Let's put aside for a moment that there is little to suggest that the raft of tax cuts proposed would drive enough economic growth to offset their revenue reducing impact. Let's ignore the fact that if this strategy would work it would be as appropriate to the UK as a whole as it is to Scotland.  Let's run with the theory that the main Westminster parties are simply too stupid to realise that this political elixir is available to them.

Instead let's just ask three questions.
  • How much economic growth would we need to close this deficit gap?
  • How long would it take take to achieve that growth?
  • What would we do in the meantime?
The "how much" question is easy to answer - we'd need to grow our onshore tax revenues by 16% over and above  the rest of the UK to close the gap. The SNP say they would cut taxes to achieve this growth which means our tax take as a percentage of GDP would decline. This means of course that we would need to see even higher than 16% relative GDP growth.

OK so what about how long?  I decided to search  the Independence White Paper for any indication of the growth levels that the SNP were aspiring to back then. After much trawling (head-shaking and teeth-grinding) all I could find was this gem on page 108:
If Scotland moved from the rates of growth it has experienced in the past to instead match the levels of growth of small European countries, the benefits for people in Scotland in terms of prosperity and employment would be significant.
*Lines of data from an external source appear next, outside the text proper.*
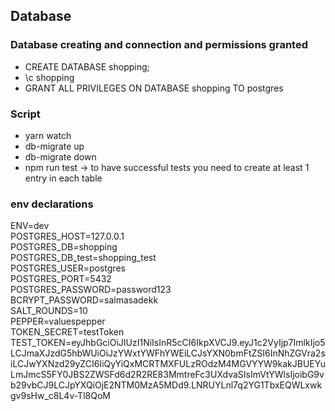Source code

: ## Database

### Database creating and connection and permissions granted

- CREATE DATABASE shopping;
- \c shopping
- GRANT ALL PRIVILEGES ON DATABASE shopping TO postgres

### Script

- yarn watch
- db-migrate up
- db-migrate down
- npm run test -> to have successful tests you need to create at least 1 entry in each table

### env declarations

ENV=dev  
POSTGRES_HOST=127.0.0.1  
POSTGRES_DB=shopping  
POSTGRES_DB_test=shopping_test  
POSTGRES_USER=postgres  
POSTGRES_PORT=5432  
POSTGRES_PASSWORD=password123  
BCRYPT_PASSWORD=salmasadekk  
SALT_ROUNDS=10  
PEPPER=valuespepper  
TOKEN_SECRET=testToken  
TEST_TOKEN=eyJhbGciOiJIUzI1NiIsInR5cCI6IkpXVCJ9.eyJ1c2VyIjp7ImlkIjo5LCJmaXJzdG5hbWUiOiJzYWxtYWFhYWEiLCJsYXN0bmFtZSI6InNhZGVra2siLCJwYXNzd29yZCI6IiQyYiQxMCRTMXFULzROdzM4MGVYYW9kakJBUEYuLmJmcS5FY0JBS2ZWSFd6d2R2RE83MmtreFc3UXdvaSIsImVtYWlsIjoibG9vb29vbCJ9LCJpYXQiOjE2NTM0MzA5MDd9.LNRUYLnl7q2YG1TbxEQWLxwkgv9sHw_c8L4v-Tl8QoM

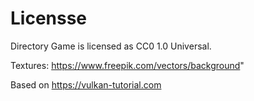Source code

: # Licensse
Directory Game is licensed as CC0 1.0 Universal.

Textures:
https://www.freepik.com/vectors/background"

Based on https://vulkan-tutorial.com

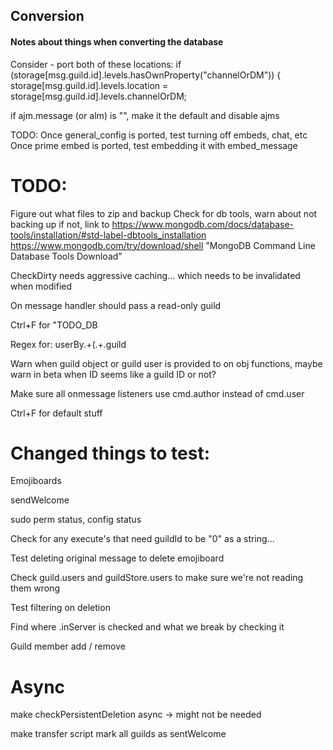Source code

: ## Conversion
#### Notes about things when converting the database

Consider - port both of these locations:
if (storage[msg.guild.id].levels.hasOwnProperty("channelOrDM")) {
    storage[msg.guild.id].levels.location = storage[msg.guild.id].levels.channelOrDM;

if ajm.message (or alm) is "", make it the default and disable ajms




TODO:
Once general_config is ported, test turning off embeds, chat, etc
Once prime embed is ported, test embedding it with embed_message




# TODO:

Figure out what files to zip and backup
Check for db tools, warn about not backing up if not, link to https://www.mongodb.com/docs/database-tools/installation/#std-label-dbtools_installation
https://www.mongodb.com/try/download/shell
"MongoDB Command Line Database Tools Download"

CheckDirty needs aggressive caching... which needs to be invalidated when modified

On message handler should pass a read-only guild

Ctrl+F for "TODO_DB

Regex for:
userBy.+\(.+\.guild

Warn when guild object or guild user is provided to on obj functions, maybe warn in beta when ID seems like a guild ID or not?

Make sure all onmessage listeners use cmd.author instead of cmd.user

Ctrl+F for default stuff

# Changed things to test:
Emojiboards

sendWelcome

sudo perm status, config status

Check for any execute's that need guildId to be "0" as a string...

Test deleting original message to delete emojiboard

Check guild.users and guildStore.users to make sure we're not reading them wrong

Test filtering on deletion

Find where .inServer is checked and what we break by checking it

Guild member add / remove

# Async
make checkPersistentDeletion async -> might not be needed

make transfer script mark all guilds as sentWelcome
As an illustration, had growth in Scotland matched these other independent nations between 1977 and 2007, GDP per head would now be 3.8 per cent higher
So the illustration they chose to demonstrate the sort of difference we could expect to see from independence was 3.8% higher GDP growth over a 30 year period.

At that rate of relative economic growth it would take us about 120 years to close the gap.

I think it's reasonable to conclude that the SNP's claims that growth alone will address the onshore deficit gap fails this "sanity check" rather spectacularly.

So as we come to the third question: what would we do in the meantime?  There are limits to how far we can go with debt - I think I might have once heard some Nationalists suggesting the amount of debt we have now is too much - so the answer is extremely simple.  We'd have to dramatically reduce public spending.

The SNP campaign to scrap Trident but not to dramatically reduce the defence budget, they talk of "unfair cost allocations" without actually pointing to any material examples - and in fact they talk of increasing public spending (alongside reducing business taxes).

The SNP position is transparently, demonstrably, economically nonsensical - and yet a large proportion of the Scottish electorate appear to accept it.

The SNP know what they are doing of course.  Tell big simple lies and keep repeating them, offer the people a bogey-man to blame, sell the hope and ignore the reality. It is cynical, calculated political deceit.

What makes it worse is that the people who will suffer most if the SNP succeed are those to whom their messages appeal most; the worst off in our society.

It appears the scale of the SNP's deception may only be realised by the Scottish people when it's too late to do anything about it.  Of course by then the SNP aim to have broken up the BBC and to have their own state-controlled media in place.  Having just emerged from a week behind the Great Firewall of China, I have some perspective on the potential for politicians to exert influence over the masses through media control - but that is a topic for another day.